La versión del 54 tiene como trasfondo una jugosa historia. En 1950, Judy Garland había visto caer su contrato con MGM luego de una seguidilla de faltazos, múltiples adicciones y papelones varios. El estudio que la había visto nacer y había cultivado su fama temprana y su infancia torturada la dejaba a la deriva. La Warner y George Cukor, junto al impulso de su marido, el productor Sidney Luft, la rescataban para regalarle un musical que era todo un homenaje, hecho para una estrella que sabía de ascensos y caídas, de glorias y tormentos. Esta versión musical de Nace una estrella funciona como una bisagra para el género: retiene sus elementos clásicos, como la integración de las canciones a la narrativa y la concepción coreografiada de los números musicales, pero su despliegue y el uso de la pantalla ancha anticipan la impronta de las superproducciones de los 60 como Mi bella dama o Hello Dolly. Fastuosa y desmedida -la reciente versión en bluray es de tres horas-, Nace una estrella le debe a la dinámica entre Mason y Garland su verdadero corazón, sus escenas de encuentro y disputa son dolorosas y emotivas. Sin embargo, Garland se quedó sin Oscar -lo ganó Grace Kelly por La que volvió por su amor-, en lo que Groucho Marx llamó "el mayor robo del la Historia desde el Gran Robo al Edificio Brink".
En los 70 no había otra actriz y cantante que pudiera dar vida a la heroína de Nace una estrella salvo Barbra Streisand. Con una permanente alborotada, Streisand hace de su Esther una chica judía independiente y concienzuda que en un acto de locura se casa con el cantante borracho y pendenciero para seguirlo a vivir en un rancho en la profunda California. Pese a que tuvo una de las bandas sonoras más exitosas para Streisand -en la que destaca "Evergreen", uno de sus hits de ese momento- y fue una de las películas más taquilleras de ese año, fue la versión más cuestionada por la crítica y la que menos ha conseguido un estatuto de clásico.

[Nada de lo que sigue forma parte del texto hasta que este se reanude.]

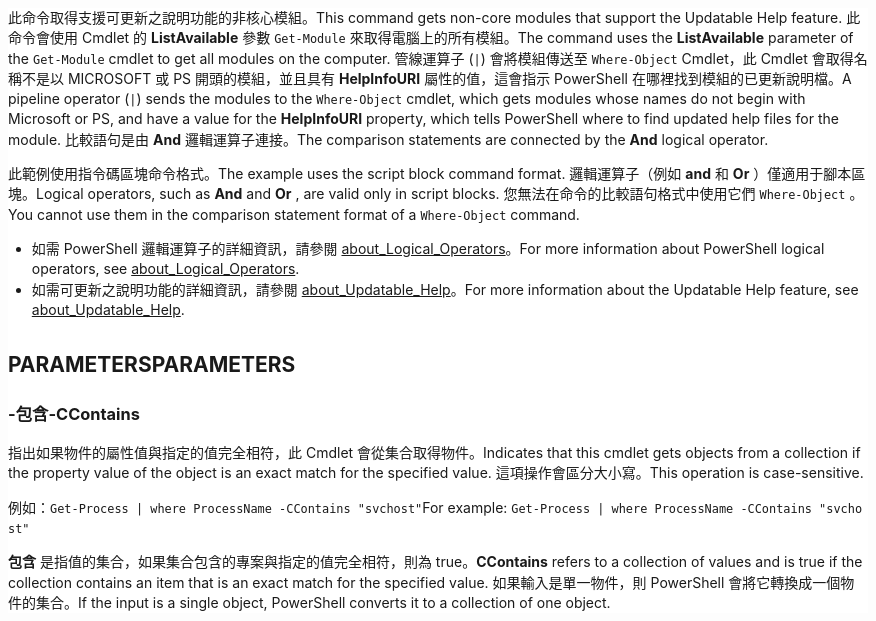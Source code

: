 <span data-ttu-id="f5fda-184">此命令取得支援可更新之說明功能的非核心模組。</span><span class="sxs-lookup"><span data-stu-id="f5fda-184">This command gets non-core modules that support the Updatable Help feature.</span></span> <span data-ttu-id="f5fda-185">此命令會使用 Cmdlet 的 **ListAvailable** 參數 `Get-Module` 來取得電腦上的所有模組。</span><span class="sxs-lookup"><span data-stu-id="f5fda-185">The command uses the **ListAvailable** parameter of the `Get-Module` cmdlet to get all modules on the computer.</span></span> <span data-ttu-id="f5fda-186">管線運算子 (`|`) 會將模組傳送至 `Where-Object` Cmdlet，此 Cmdlet 會取得名稱不是以 MICROSOFT 或 PS 開頭的模組，並且具有 **HelpInfoURI** 屬性的值，這會指示 PowerShell 在哪裡找到模組的已更新說明檔。</span><span class="sxs-lookup"><span data-stu-id="f5fda-186">A pipeline operator (`|`) sends the modules to the `Where-Object` cmdlet, which gets modules whose names do not begin with Microsoft or PS, and have a value for the **HelpInfoURI** property, which tells PowerShell where to find updated help files for the module.</span></span> <span data-ttu-id="f5fda-187">比較語句是由 **And** 邏輯運算子連接。</span><span class="sxs-lookup"><span data-stu-id="f5fda-187">The comparison statements are connected by the **And** logical operator.</span></span>

<span data-ttu-id="f5fda-188">此範例使用指令碼區塊命令格式。</span><span class="sxs-lookup"><span data-stu-id="f5fda-188">The example uses the script block command format.</span></span> <span data-ttu-id="f5fda-189">邏輯運算子（例如 **and** 和 **Or** ）僅適用于腳本區塊。</span><span class="sxs-lookup"><span data-stu-id="f5fda-189">Logical operators, such as **And** and **Or** , are valid only in script blocks.</span></span> <span data-ttu-id="f5fda-190">您無法在命令的比較語句格式中使用它們 `Where-Object` 。</span><span class="sxs-lookup"><span data-stu-id="f5fda-190">You cannot use them in the comparison statement format of a `Where-Object` command.</span></span>

- <span data-ttu-id="f5fda-191">如需 PowerShell 邏輯運算子的詳細資訊，請參閱 [about_Logical_Operators](./About/about_logical_operators.md)。</span><span class="sxs-lookup"><span data-stu-id="f5fda-191">For more information about PowerShell logical operators, see [about_Logical_Operators](./About/about_logical_operators.md).</span></span>
- <span data-ttu-id="f5fda-192">如需可更新之說明功能的詳細資訊，請參閱 [about_Updatable_Help](./About/about_Updatable_Help.md)。</span><span class="sxs-lookup"><span data-stu-id="f5fda-192">For more information about the Updatable Help feature, see [about_Updatable_Help](./About/about_Updatable_Help.md).</span></span>

## <span data-ttu-id="f5fda-193">PARAMETERS</span><span class="sxs-lookup"><span data-stu-id="f5fda-193">PARAMETERS</span></span>

### <span data-ttu-id="f5fda-194">-包含</span><span class="sxs-lookup"><span data-stu-id="f5fda-194">-CContains</span></span>

<span data-ttu-id="f5fda-195">指出如果物件的屬性值與指定的值完全相符，此 Cmdlet 會從集合取得物件。</span><span class="sxs-lookup"><span data-stu-id="f5fda-195">Indicates that this cmdlet gets objects from a collection if the property value of the object is an exact match for the specified value.</span></span> <span data-ttu-id="f5fda-196">這項操作會區分大小寫。</span><span class="sxs-lookup"><span data-stu-id="f5fda-196">This operation is case-sensitive.</span></span>

<span data-ttu-id="f5fda-197">例如：`Get-Process | where ProcessName -CContains "svchost"`</span><span class="sxs-lookup"><span data-stu-id="f5fda-197">For example: `Get-Process | where ProcessName -CContains "svchost"`</span></span>

<span data-ttu-id="f5fda-198">**包含** 是指值的集合，如果集合包含的專案與指定的值完全相符，則為 true。</span><span class="sxs-lookup"><span data-stu-id="f5fda-198">**CContains** refers to a collection of values and is true if the collection contains an item that is an exact match for the specified value.</span></span> <span data-ttu-id="f5fda-199">如果輸入是單一物件，則 PowerShell 會將它轉換成一個物件的集合。</span><span class="sxs-lookup"><span data-stu-id="f5fda-199">If the input is a single object, PowerShell converts it to a collection of one object.</span></span>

Quizá la mirada de Pierson y de sus guionistas John Gregory Dunne y la genial Joan Didion sobre el mundo de la fama y el trasfondo del negocio discográfico oscilaba entre la ingenuidad y el excesivo distanciamiento. Hollywood siempre salió ganando cuando miró de cerca el mundo que mejor conoce, ese que desnuda cada tantos años para volver a tomar fuerza.